PlayStation: PlayStation was invented by Ken Kutsaragi the Sony PlayStation. Research and development for the PlayStation had begun in 1990, headed by Sony engineer, Ken Kutaragi. Nintendo: Gunpei Yokoi was the creator of the Game Boy and Virtual Boy and worked on Famicom (and NES), the Metroid series, Game Boy Pocket and did extensive work on the system we know today as the Nintendo Entertainment System. Beat 'em up:

The first game to feature fist fighting was Sega's boxing game Heavyweight Champ (1976), but it was Data East's fighting game Karate Champ (1984) which popularized martial arts themed games. The same year, Hong Kong cinema-inspired Kung-Fu Master laid the foundations for scrolling beat 'em ups with its simple gameplay and multiple enemies. Nekketsu Kha Kunio-kun, released in 1986 in Japan, deviated from the martial arts themes of earlier games and introduced street brawling to the genre. Renegade added an underworld revenge plot that proved more popular with gamers than the principled combat sport of other games. Renegade set the standard for future beat 'em up games as it introduced the ability to move both horizontally and vertically. Fighting Game: Sega's black and white boxing game Heavyweight Champ was released in 1976 as the first video game to feature fist fighting.
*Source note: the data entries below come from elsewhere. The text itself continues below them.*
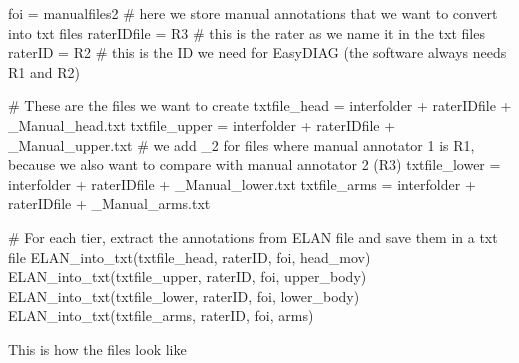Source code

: \documentclass[
  letterpaper,
  DIV=11,
  numbers=noendperiod]{scrreprt}
\newenvironment{Shaded}{\begin{snugshade}}{\end{snugshade}}
\newcommand{\CommentTok}[1]{\textcolor[rgb]{0.37,0.37,0.37}{#1}}
\newcommand{\NormalTok}[1]{\textcolor[rgb]{0.00,0.23,0.31}{#1}}
\newcommand{\OperatorTok}[1]{\textcolor[rgb]{0.37,0.37,0.37}{#1}}
\newcommand{\StringTok}[1]{\textcolor[rgb]{0.13,0.47,0.30}{#1}}
\begin{document}
\begin{Shaded}
\begin{Highlighting}[]
\NormalTok{foi }\OperatorTok{=}\NormalTok{ manualfiles2  }\CommentTok{\# here we store manual annotations that we want to convert into txt files}
\NormalTok{raterIDfile }\OperatorTok{=} \StringTok{\textquotesingle{}R3\textquotesingle{}}  \CommentTok{\# this is the rater as we name it in the txt files}
\NormalTok{raterID }\OperatorTok{=} \StringTok{\textquotesingle{}R2\textquotesingle{}}      \CommentTok{\# this is the ID we need for EasyDIAG (the software always needs R1 and R2)}

\CommentTok{\# These are the files we want to create}
\NormalTok{txtfile\_head }\OperatorTok{=}\NormalTok{ interfolder }\OperatorTok{+}\NormalTok{ raterIDfile }\OperatorTok{+} \StringTok{\textquotesingle{}\_Manual\_head.txt\textquotesingle{}}
\NormalTok{txtfile\_upper }\OperatorTok{=}\NormalTok{ interfolder }\OperatorTok{+}\NormalTok{ raterIDfile }\OperatorTok{+} \StringTok{\textquotesingle{}\_Manual\_upper.txt\textquotesingle{}}       \CommentTok{\# we add \_2 for files where manual annotator 1 is R1, because we also want to compare with manual annotator 2 (R3)}
\NormalTok{txtfile\_lower }\OperatorTok{=}\NormalTok{ interfolder }\OperatorTok{+}\NormalTok{ raterIDfile }\OperatorTok{+} \StringTok{\textquotesingle{}\_Manual\_lower.txt\textquotesingle{}}
\NormalTok{txtfile\_arms }\OperatorTok{=}\NormalTok{ interfolder }\OperatorTok{+}\NormalTok{ raterIDfile }\OperatorTok{+} \StringTok{\textquotesingle{}\_Manual\_arms.txt\textquotesingle{}}

\CommentTok{\# For each tier, extract the annotations from ELAN file and save them in a txt file}
\NormalTok{ELAN\_into\_txt(txtfile\_head, raterID, foi, }\StringTok{\textquotesingle{}head\_mov\textquotesingle{}}\NormalTok{)}
\NormalTok{ELAN\_into\_txt(txtfile\_upper, raterID, foi, }\StringTok{\textquotesingle{}upper\_body\textquotesingle{}}\NormalTok{)}
\NormalTok{ELAN\_into\_txt(txtfile\_lower, raterID, foi, }\StringTok{\textquotesingle{}lower\_body\textquotesingle{}}\NormalTok{)}
\NormalTok{ELAN\_into\_txt(txtfile\_arms, raterID, foi, }\StringTok{\textquotesingle{}arms\textquotesingle{}}\NormalTok{)}
\end{Highlighting}
\end{Shaded}

This is how the files look like
\end{document}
However, Data East's Karate Champ from 1984 is credited with establishing and popularizing the one-on-one fighting game genre, and went on to influence Konami's Yie Ar Kung-Fu from 1985. Yie Ar Kung Fu expanded on Karate Champ by pitting the player against a variety of opponents, each with a unique appearance and fighting style. Capcom's Street Fighter (1987) introduced the use of special moves that could only be discovered by experimenting with the game controls. Street Fighter II (1991) established the conventions of the fighting game genre and, whereas previous games allowed players to combat computer-controlled fighters, Street Fighter II allowed players to play against each other. Shoot 'em up: Space Invaders is frequently cited as the "first" or "original" in the genre. Space Invaders pitted the player against multiple enemies descending from the top of the screen at a constantly increasing rate of speed. As with subsequent shoot 'em ups of the time, the game was set in space as the available technology only permitted a

black background. The game also introduced the idea of giving the player a number of "lives". Space Invaders was a massive commercial success, causing a coin shortage in Japan. The following year, Namco's Galaxian took the genre further with more complex enemy patterns and richer graphics. Stealth Game: The first stealth-based videogame was Sega's 005 (1981). The first commercially successful stealth game was Hideo Kojima's Metal Gear (1987), the first in the Metal Gear series. It was followed by Metal Gear 2: Solid Snake (1990) which significantly expanded the genre, and then Metal Gear Solid (1998). Survival Horror: The survival horror video game genre began with Capcom's Resident Evil (1996), which coined the term "survival horror" and defined the genre. The game was inspired by Capcom's earlier horror game Sweet Home (1989).